Plus, speaking of whom, you can’t wait to finish with the post-experiment interview because you want to talk to Jay about the new findings. Yet, the boy is nowhere to be found, and when you ask the lady who called your name when you arrived about the boy’s whereabouts, she says that he has already left. Which is a bit sad, but honestly, you shouldn’t have gotten your hopes up high. He might not have felt the need to talk to you or to keep in touch with you, and that’s okay.
Or so you think until a few days later, you get a mysterious message on your phone, saying:
“Hey! You’re up for a non-feverish conversation at a café or something?”
“Who are you?” You ask back even though you have a hunch about who it could be, yet you can’t be sure.
“Sorry, it’s Jay.” You squeal a little inside when you see his name on the screen, but you try to play the hard-to-get girl a bit before letting him know about your answer to his question.
“How did you get my number?”
“I’ve gotten it from the beta tester database.”
“Hah, and I’ve thought that was strictly confidential information…” You tease him a bit, and you can’t help but smile down at your phone, imagining Jay’s subtle smile to your words.
“Sorry?
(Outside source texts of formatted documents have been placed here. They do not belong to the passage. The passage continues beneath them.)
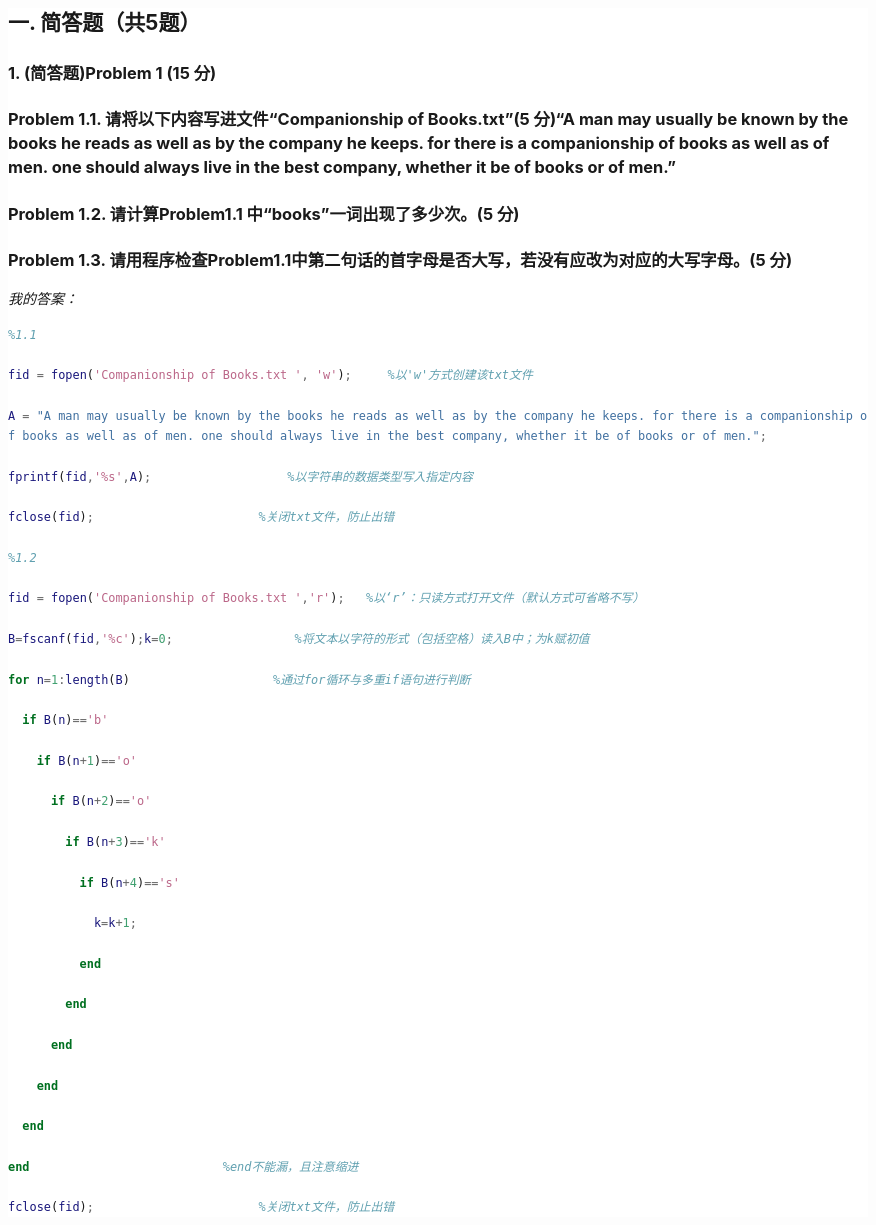 ## 一. 简答题（共5题）

### 1. (简答题)Problem 1 (15 分)

### Problem 1.1. 请将以下内容写进文件“Companionship of Books.txt”(5 分)“A man may usually be known by the books he reads as well as by the company he keeps. for there is a companionship of books as well as of men. one should always live in the best company, whether it be of books or of men.”

### Problem 1.2. 请计算Problem1.1 中“books”一词出现了多少次。(5 分)

### Problem 1.3. 请用程序检查Problem1.1中第二句话的首字母是否大写，若没有应改为对应的大写字母。(5 分) 

*我的答案：*

```matlab
%1.1

fid = fopen('Companionship of Books.txt ', 'w');     %以'w'方式创建该txt文件

A = "A man may usually be known by the books he reads as well as by the company he keeps. for there is a companionship of books as well as of men. one should always live in the best company, whether it be of books or of men.";

fprintf(fid,'%s',A);                   %以字符串的数据类型写入指定内容

fclose(fid);                       %关闭txt文件，防止出错

%1.2

fid = fopen('Companionship of Books.txt ','r');   %以‘r’：只读方式打开文件（默认方式可省略不写）

B=fscanf(fid,'%c');k=0;                 %将文本以字符的形式（包括空格）读入B中；为k赋初值

for n=1:length(B)                    %通过for循环与多重if语句进行判断

  if B(n)=='b'

    if B(n+1)=='o'

      if B(n+2)=='o'

        if B(n+3)=='k'

          if B(n+4)=='s'

            k=k+1;

          end

        end

      end

    end

  end

end                           %end不能漏，且注意缩进

fclose(fid);                       %关闭txt文件，防止出错
```
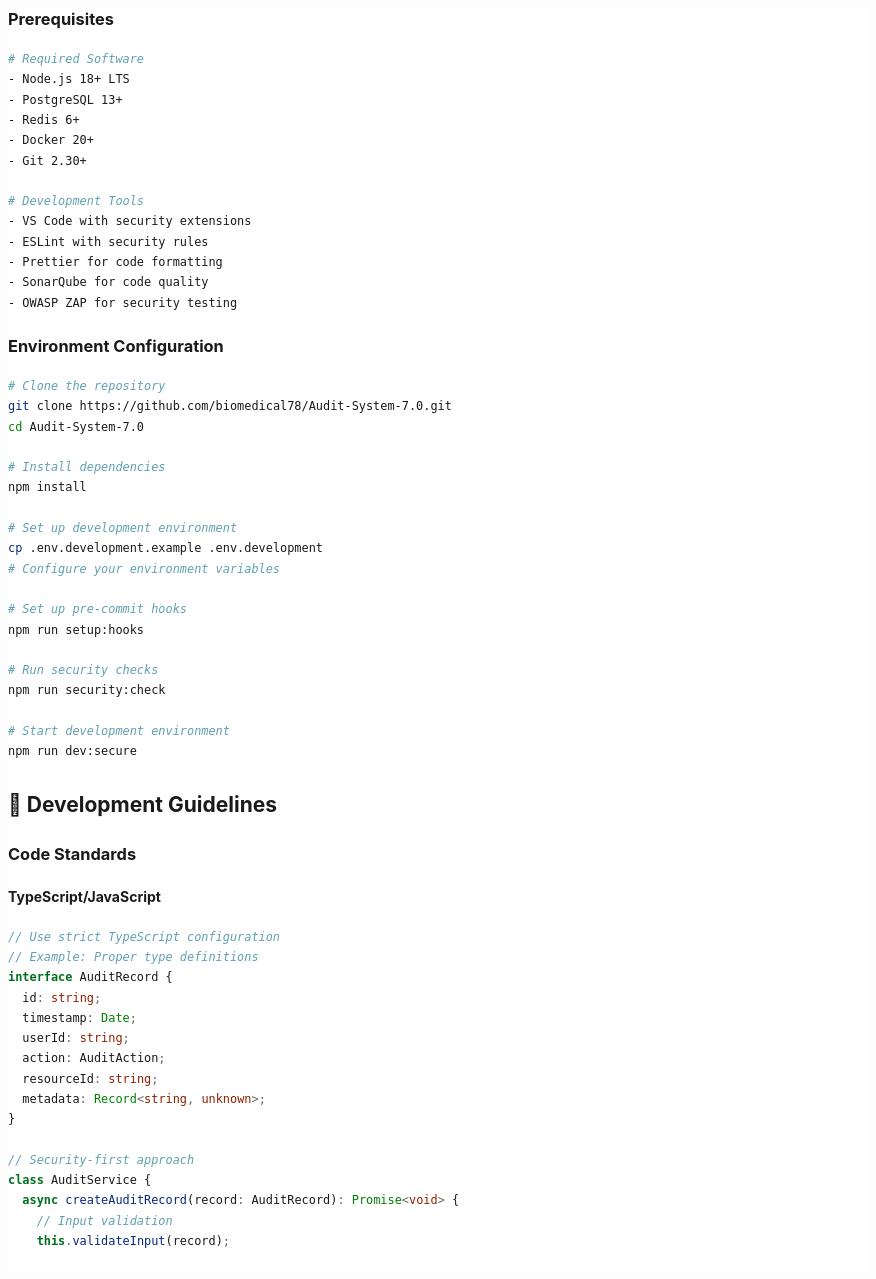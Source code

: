 ### Prerequisites
```bash
# Required Software
- Node.js 18+ LTS
- PostgreSQL 13+
- Redis 6+
- Docker 20+
- Git 2.30+

# Development Tools
- VS Code with security extensions
- ESLint with security rules
- Prettier for code formatting
- SonarQube for code quality
- OWASP ZAP for security testing
```

### Environment Configuration
```bash
# Clone the repository
git clone https://github.com/biomedical78/Audit-System-7.0.git
cd Audit-System-7.0

# Install dependencies
npm install

# Set up development environment
cp .env.development.example .env.development
# Configure your environment variables

# Set up pre-commit hooks
npm run setup:hooks

# Run security checks
npm run security:check

# Start development environment
npm run dev:secure
```

## 📝 Development Guidelines

### Code Standards

#### TypeScript/JavaScript
```typescript
// Use strict TypeScript configuration
// Example: Proper type definitions
interface AuditRecord {
  id: string;
  timestamp: Date;
  userId: string;
  action: AuditAction;
  resourceId: string;
  metadata: Record<string, unknown>;
}

// Security-first approach
class AuditService {
  async createAuditRecord(record: AuditRecord): Promise<void> {
    // Input validation
    this.validateInput(record);
    
```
They made an exception with me.”
“Well, if you were that keen on getting my number… why not?”
“Cool. Then, that’s a date.” Your heart literally skips a beat when you see the word ‘date’ written down like that, yet before you could respond in any way, another message arrives. “I mean, a deal. Stupid autocorrect.”
You let out a wholehearted laughter that makes the woman beside you on the metro furrow her eyebrows, but you couldn’t care less. You save Jay’s number in your phone right immediately, and you two pick up where you left off: the day of the experiment with Jay roasting his father’s company regarding the mistake they made with the pill you’ve been given. Truthfully, you’re actually thankful that it happened this way because you may not talk to him like this if it weren’t for the feverish conversation beside the pool, but who knows?
Life is a game, and sometimes, you can have the best possible outcome only if you get a bit off track.